Piccole esistenze

Horace Prynton ha trentacinque anni. Vive a Manhattan con sua moglie Hariel, donna di cui afferma essere ancora abbastanza innamorato e due figli ‒ a suo dire davvero notevoli ‒, Anne e Tommy, rispettivamente di sette e nove anni. Lavora come vicedirettore della prestigiosa rivista “The Rider”, per la quale si occupa di letteratura, teatro e cinema. Agli occhi di tutti dunque un’esistenza davvero felice e persino invidiabile. Eppure non è così. Perché c’è qualcosa che ossessiona Horace e non gli permette di godere appieno la sua vita. Ed è quel reticolo che lega le apparenti piccole, insignificanti e distaccate altrui esistenze con la sua. Un fil rouge invisibile ai più ma che lui non può fare a meno invece di cogliere e rivivere attraverso il ricordo. Sono immagini estemporanee che riaffiorano dalla parte più recondita della sua memoria e si sovrappongono al presente. Rappresentazioni inspiegabili eppur tremendamente familiari che gli si affacciano prepotenti dall’inconscio. Su tutte, una. Quella di Amaelia, il cui viso angelico è scolpito nella sua mente fin dall’infanzia, ma che altrettanto coscientemente è sicuro di non aver mai conosciuto in vita sua. Tutto è cominciato guardando una foto durante una ricerca lavorativa in un archivio. Horace si è imbattuto in un’istantanea di due ragazzi con sullo sfondo un paesaggio bucolico. È stato un attimo, poi l’improvvisa e irresistibile sensazione di familiarità si è palesata tanto forte quanto inaspettata e l’ha definitivamente rapito, facendolo piombare nella primavera del 1940, a Namur, dove un diciassettenne, Heinrich Scoeltze, arruolatosi volontario nell’esercito, prende parte all’invasione del Belgio da parte delle truppe tedesche. E nel rastrellamento delle abitazioni dei civili in cerca di armi, finisce per imbattersi nella fattoria di una ragazza impaurita, una certa Amaelia…

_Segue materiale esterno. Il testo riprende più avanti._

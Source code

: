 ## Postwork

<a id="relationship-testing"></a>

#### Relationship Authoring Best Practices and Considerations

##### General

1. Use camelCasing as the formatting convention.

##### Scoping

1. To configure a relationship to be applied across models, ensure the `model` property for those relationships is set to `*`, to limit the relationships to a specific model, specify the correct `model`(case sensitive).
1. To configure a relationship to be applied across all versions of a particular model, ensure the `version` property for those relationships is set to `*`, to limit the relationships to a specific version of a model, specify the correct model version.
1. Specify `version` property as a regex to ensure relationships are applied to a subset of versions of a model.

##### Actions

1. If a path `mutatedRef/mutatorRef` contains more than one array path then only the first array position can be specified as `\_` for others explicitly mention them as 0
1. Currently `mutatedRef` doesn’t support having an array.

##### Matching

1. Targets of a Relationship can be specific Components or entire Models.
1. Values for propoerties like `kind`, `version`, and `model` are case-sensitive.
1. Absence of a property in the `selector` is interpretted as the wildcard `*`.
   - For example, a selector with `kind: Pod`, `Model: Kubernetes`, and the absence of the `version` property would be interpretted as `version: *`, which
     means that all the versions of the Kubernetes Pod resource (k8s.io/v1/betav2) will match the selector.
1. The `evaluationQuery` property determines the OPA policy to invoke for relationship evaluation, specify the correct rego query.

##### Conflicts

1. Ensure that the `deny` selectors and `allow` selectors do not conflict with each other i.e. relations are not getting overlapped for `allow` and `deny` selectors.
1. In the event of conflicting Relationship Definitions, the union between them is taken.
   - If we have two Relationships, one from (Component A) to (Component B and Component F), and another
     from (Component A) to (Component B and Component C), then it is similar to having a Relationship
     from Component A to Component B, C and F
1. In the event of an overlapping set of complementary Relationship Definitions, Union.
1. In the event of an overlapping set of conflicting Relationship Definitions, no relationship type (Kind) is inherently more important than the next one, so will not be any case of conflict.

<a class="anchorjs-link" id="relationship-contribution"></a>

Opera terza per il giovane scrittore e regista spezzino Lorenzo Fusoni, che con questo potente e onirico romanzo è riuscito a mettere in scena una straordinaria rappresentazione di ciò che comunemente viene definito “reale”, ma a ben guardare è solo un’infinitesimale parte di un oscuro e invisibile groviglio di fili ai quali le nostre e le altrui esistenze inevitabilmente e nostro malgrado si intrecciano in un caleidoscopico e imperscrutabile gioco di specchi. Richiamando alla memoria l’immaginifico Abre los ojos , ‒ fu Vanilla sky – di Amenábar per la sua capacità di intrecciare appunto realtà e sogno, verità e ricordo, oggettività e verosimiglianza, fondendo sapientemente filosofia, fisica quantistica, psicologia e paranormale, Fusoni è riuscito con abilità a scandagliare gli inaccessibili abissi della mente umana, mostrandoci l’immagine di quella miriade di schegge scomposte ognuna riflettente pezzi di esistenza presente, passata o futura del protagonista e la sua lenta, dolorosa e liberatoria messa a fuoco fino alla ricomposizione finale. Un puzzle che attraverso una scrittura solida, lineare e coinvolgente ci fa riflettere sul senso stesso della vita, sull’amore, sull’immanenza o la trascendenza di esso, sul mistero e fascino di ciò che la nostra mente considera veritiero e su quanto puerile sia soffermarsi troppo spesso sul particolare tralasciando il quadro d’insieme delle nostre e altrui troppo piccole ed effimere esistenze.